С Татьяной Степановной Белозеров проговорил до самого утра. Она, захлебываясь слезами, рассказала, что Оля с сыном погибла в разбомбленном поезде. С помощью соседей она похоронила их на кладбище, а родственники собрали деньги на памятник. Отец остался где-то в Северном море — его корабль потопила немецкая подводная лодка.
Под утро ветер утих, установилась солнечная погода. Белозеров уложил Татьяну Степановну в постель, поручил соседке-врачу опекать ее и, оставив на столе остаток денег, пошел на кладбище.
Ровно в полдень, по расчищенной от снега дорожке, Белозеров прошел в ворота старинной кладбищенской ограды. Кресты. Памятники. Скульптуры. Скорбные фигуры пожилых людей.
Блестели на солнце, словно покрытые ртутью, стволы деревьев. Желтогрудые резвые птички, с нарядными головками, шныряли в переплете покрытых инеем ветвей и «пинькали» тонкими голосами. Синее небо, прозрачный звонкий воздух, легкий ветерок, как бы сговорившись, придавали кладбищенской грусти особый колорит.
Андрей осторожно открыл калитку, будто боясь нарушить тишину, и подошел к освещенному полуденным солнцем темному гранитному памятнику. На нем были видны фотографии жены и сына.
Молчали деревья, молчала снежная мерзлая земля, приютившая людей, так мало поживших на белом свете. Неутешное горе мужа и отца окутало могилу, угнетало душу, мутило сознание, заставляло сердце сжиматься от боли.
Белозеров уцепился похолодевшими руками за подарки, которые он купил в Москве, и беспомощно опустил непокрытую голову.

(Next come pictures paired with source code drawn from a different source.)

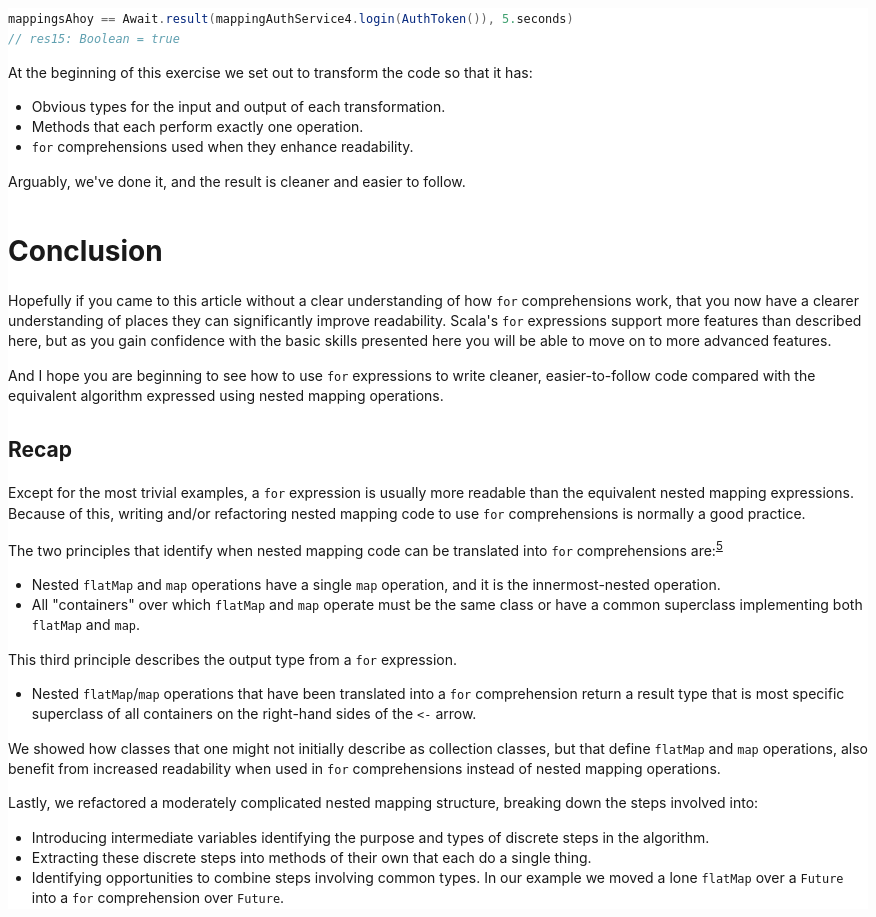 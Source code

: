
 ```scala
mappingsAhoy == Await.result(mappingAuthService4.login(AuthToken()), 5.seconds)
// res15: Boolean = true
```

At the beginning of this exercise we set out to transform the code so that it has:

* Obvious types for the input and output of each transformation.
* Methods that each perform exactly one operation.
* `for` comprehensions used when they enhance readability.

Arguably, we've done it, and the result is cleaner and easier to follow.

# Conclusion

Hopefully if you came to this article without a clear understanding of how `for` comprehensions work, that you now have a clearer understanding of places they can significantly improve readability.  Scala's `for` expressions support more features than described here, but as you gain confidence with the basic skills presented here you will be able to move on to more advanced features.

And I hope you are beginning to see how to use `for` expressions to write cleaner, easier-to-follow code compared with the equivalent algorithm expressed using nested mapping operations.

## Recap

Except for the most trivial examples, a `for` expression is usually more readable than the equivalent nested mapping expressions.  Because of this, writing and/or refactoring nested mapping code to use `for` comprehensions is normally a good practice.

The two principles that identify when nested mapping code can be translated into `for` comprehensions are:<sup>[5](#Footnotes)</sup>

* Nested `flatMap` and `map` operations have a single `map` operation, and it is the
  innermost-nested operation.
* All "containers" over which `flatMap` and `map` operate must be the same class or have a common
  superclass implementing both `flatMap` and `map`.

This third principle describes the output type from a `for` expression.

* Nested `flatMap`/`map` operations that have been translated into a `for` comprehension return a
  result type that is most specific superclass of all containers on the right-hand sides of the `<-` arrow.

We showed how classes that one might not initially describe as collection classes, but that
define `flatMap` and `map` operations, also benefit from increased readability when used in `for`
comprehensions instead of nested mapping operations.

Lastly, we refactored a moderately complicated nested mapping structure, breaking down the steps
involved into:

* Introducing intermediate variables identifying the purpose and types of discrete steps in the
  algorithm.
* Extracting these discrete steps into methods of their own that each do a single thing.
* Identifying opportunities to combine steps involving common types.  In our example we moved a
  lone `flatMap` over a `Future` into a `for` comprehension over `Future`.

Мелко вздрагивали его плечи и поседевшие волосы: он беззвучно плакал.
Около часа он стоял перед памятником, затем молча положил на могилу подарки, закрыл калитку и ушел.
1
Самолет приземлился на Центральном аэродроме. Еще толстым слоем лежал снег и дул прохладный ветер, но дыхание весны ощущалось повсюду: с крыш свисали ледяные сосульки, на асфальте таял снег, в затишках пригревало солнце.
Для тех, кто прослужил в Красной Армии более четверти века, вид встречающих был непривычным — на плечах у офицеров блестели погоны[35].
— Куда мы попали? — улыбнулся Воронов, глянув на Рокоссовского.
— К белякам, — засмеялся генерал.
Торжественные и возбужденные встречающие взяли в плотное кольцо героев Сталинграда.